Opera House, 17 août
Verre à moitié vide ou à moitié plein ? On pourra reprocher à cette nouvelle production, la troisième de l’été à Glyndebourne, de chercher midi à quatorze heures, d’occulter complètement la dimension maçonnique de l’œuvre ou de surcharger la soirée d’images parfois inutiles. En même temps, il faut reconnaître que le duo franco-canadien Barbe & Doucet réussit à sortir intelligemment des sentiers battus, à créer un univers visuel séduisant et à porter un regard intéressant sur un des aspects de Die Zauberflöte.
Se demandant comment concilier certains éléments sexistes et racistes du livret avec les valeurs dominantes actuelles, André Barbe et Renaud Doucet ont choisi de ne rien couper dans le texte, mais de faire des premiers combats féministes l’arrière-plan de leur mise en scène. L’action est donc transposée dans un grand hôtel du début du XXe siècle qui, sans en être une copie fidèle, est censé évoquer le Sacher de Vienne.
Pourquoi ? Parce que Anna Sacher, la jeune veuve du fondateur, poursuivit seule l’affaire et la fit prospérer dans un monde où il était encore moins aisé qu’aujourd’hui à une femme de faire entendre sa voix. Anna Sacher, mais aussi Rosa Lewis – propriétaire, à la même époque, du Cavendish de Londres – deviennent ainsi les modèles de la Reine de la Nuit, héroïne pour laquelle les metteurs en scène disent éprouver un vrai penchant.

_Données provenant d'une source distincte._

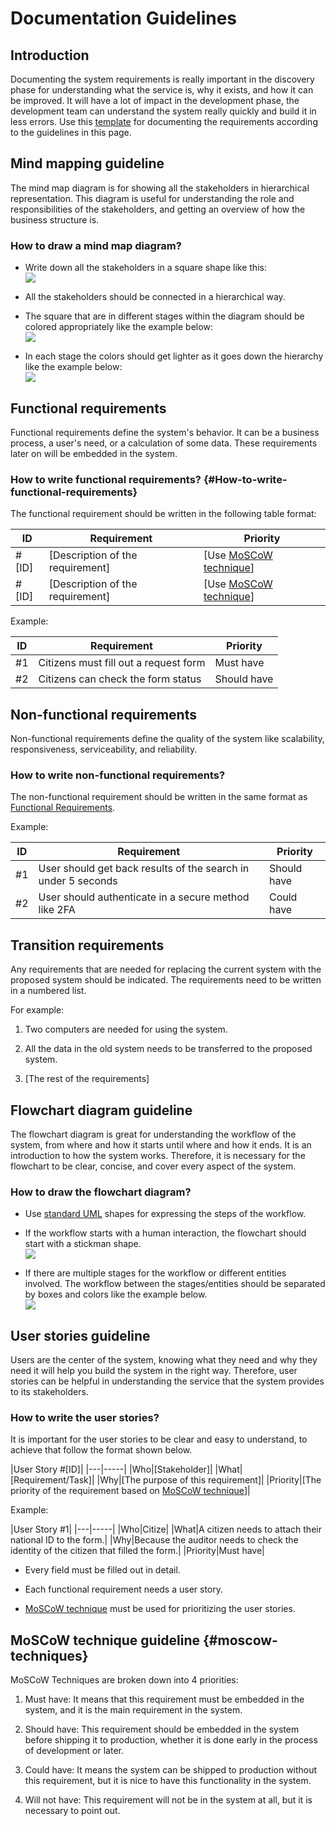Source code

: # Documentation Guidelines

## Introduction

Documenting the system requirements is really important in the discovery phase for understanding what the service is, why it exists, and how it can be improved. It will have a lot of impact in the development phase, the development team can understand the system really quickly and build it in less errors. Use this [template](https://govkrd.b-cdn.net/Digital%20Service%20Manual/Master%20Document%20Template.docx) for documenting the requirements according to the guidelines in this page.

## Mind mapping guideline


The mind map diagram is for showing all the stakeholders in hierarchical representation. This diagram is useful for understanding the role and responsibilities of the stakeholders, and getting an overview of how the business structure is.

### How to draw a mind map diagram?


-   Write down all the stakeholders in a square shape like this:  
    ![](../../static/img/documentationGuidelineImgs/mind_map_square.png)

-   All the stakeholders should be connected in a hierarchical way.

-   The square that are in different stages within the diagram should be colored appropriately like the example below:  
    ![](../../static/img/documentationGuidelineImgs/complete_mind_map.png)

-   In each stage the colors should get lighter as it goes down the hierarchy like the example below:  
    ![](../../static/img/documentationGuidelineImgs/mind_map_colors.png)

## Functional requirements

Functional requirements define the system's behavior. It can be a business process, a user's need, or a calculation of some data. These requirements later on will be embedded in the system.

### How to write functional requirements? {#How-to-write-functional-requirements}

The functional requirement should be written in the following table format:

|ID|Requirement|Priority|
|---|-----|-----|
|#[ID]|[Description of the requirement]|[Use [MoSCoW technique](#moscow-techniques)]|
|#[ID]|[Description of the requirement]|[Use [MoSCoW technique](#moscow-techniques)]|

Example:  

|ID|Requirement|Priority|
|---|-----|-----|
|#1|Citizens must fill out a request form|Must have|
|#2|Citizens can check the form status|Should have|

## Non-functional requirements

Non-functional requirements define the quality of the system like scalability, responsiveness, serviceability, and reliability.

### How to write non-functional requirements?

The non-functional requirement should be written in the same format as [Functional Requirements](#How-to-write-functional-requirements).

Example:

|ID|Requirement|Priority|
|---|-----|-----|
|#1|User should get back results of the search in under 5 seconds|Should have|
|#2|User should authenticate in a secure method like 2FA|Could have|

## Transition requirements

Any requirements that are needed for replacing the current system with the proposed system should be indicated. The requirements need to be written in a numbered list.

For example:

1.  Two computers are needed for using the system.

2.  All the data in the old system needs to be transferred to the proposed system.

3.  [The rest of the requirements]

## Flowchart diagram guideline

The flowchart diagram is great for understanding the workflow of the system, from where and how it starts until where and how it ends. It is an introduction to how the system works. Therefore, it is necessary for the flowchart to be clear, concise, and cover every aspect of the system.

### How to draw the flowchart diagram?

-   Use [standard UML](https://www.edrawsoft.com/flowchart-symbols.html) shapes for expressing the steps of the workflow.

-   If the workflow starts with a human interaction, the flowchart should start with a stickman shape.  
    ![](../../static/img/documentationGuidelineImgs/stickman.png)

-   If there are multiple stages for the workflow or different entities involved. The workflow between the stages/entities should be separated by boxes and colors like the example below.  
    ![](../../static/img/documentationGuidelineImgs/flowchart_example.png)

## User stories guideline

Users are the center of the system, knowing what they need and why they need it will help you build the system in the right way. Therefore, user stories can be helpful in understanding the service that the system provides to its stakeholders.

### How to write the user stories?

It is important for the user stories to be clear and easy to understand, to achieve that follow the format shown below.

|User Story #[ID]|
|---|-----|
|Who|[Stakeholder]|
|What|[Requirement/Task]|
|Why|[The purpose of this requirement]|
|Priority|[The priority of the requirement based on [MoSCoW technique](#moscow-techniques)]|

Example:

|User Story #1|
|---|-----|
|Who|Citize|
|What|A citizen needs to attach their national ID to the form.|
|Why|Because the auditor needs to check the identity of the citizen that filled the form.|
|Priority|Must have|

-   Every field must be filled out in detail.

-   Each functional requirement needs a user story.

-   [MoSCoW technique](#moscow-techniques) must be used for prioritizing the user stories.


## MoSCoW technique guideline {#moscow-techniques}

MoSCoW Techniques are broken down into 4 priorities:

1.  Must have: It means that this requirement must be embedded in the system, and it is the main requirement in the system.

2.  Should have: This requirement should be embedded in the system before shipping it to production, whether it is done early in the process of development or later.

3.  Could have: It means the system can be shipped to production without this requirement, but it is nice to have this functionality in the system.

4.  Will not have: This requirement will not be in the system at all, but it is necessary to point out.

Ainsi, la mère de Pamina dirige d’une main de fer l’hôtel (on l’aura deviné : les trois Génies sont des grooms), tandis que Sarastro règne sur les cuisines. Et puisque c’est l’époque des suffragettes, on les voit manifester, jusque dans les caves, pour le droit de vote.
Le processus initiatique imposé à Tamino et Papageno tient plus des brigades d’Escoffier que des lumières maçonniques, mais il est finement détourné. Et si, pendant la « Marche des prêtres », on voit une armée de techniciennes de surface venir faire briller les cuisines, avant que n’y débarquent les mâles dominants, on s’amuse de voir Tamino faire la vaisselle, tandis que Pamina présente fièrement la truite saumonée de l’épreuve finale. C’est enfin sur une base parfaitement égalitaire que Papageno et Papagena se partagent les tâches ménagères, après la naissance coup sur coup de leurs cinq enfants.
Visuellement, le choix d’éléments de décor monochromes en deux dimensions se révèle payant : non seulement il renvoie à un riche imaginaire théâtral, qui va de l’époque de Mozart jusqu’à The Rake’s Progress, façon David Hockney, mais il permet aussi des changements rapides, un joli contraste avec la riche palette de couleurs des costumes et une véritable cohérence visuelle.
Sofia Fomina est une Pamina à la voix ronde et chaude, mais parfois un peu gauche scéniquement. Caroline Wettergreen campe une Reine de la Nuit à la fois belle et élégante, mais son premier air souffre d’une intonation irrégulière, et le second ne lui permet pas de sortir du dilemme entre rigueur rythmique et liberté de ton.
Frais et suave, le Tamino, façon Tintin, de David Portillo, tandis que Björn Bürger séduit par la justesse et la netteté de son Papageno. Brindley Sherratt, Jörg Schneider et Alison Rose sont également dignes d’éloges.
On se montrera plus réservé envers Ryan Wigglesworth, choisi tardivement pour remplacer Antonello Manacorda, à qui cette production avait initialement été confiée. Peu connu hors du Royaume-Uni, le chef britannique – sans lien de parenté avec son compatriote Mark Wigglesworth, éphémère directeur musical de la Monnaie de Bruxelles – est également compositeur.
Cette double casquette suffit-elle à expliquer une approche plus analytique que théâtrale ? Toujours est-il que, dès l’Ouverture, très lente, on a la conscience d’un manque de flamme qui se confirmera, hélas, tout au long de la soirée. Même les musiciens de l’excellent Orchestra of the Age of Enlightenment semblent parfois s’ennuyer.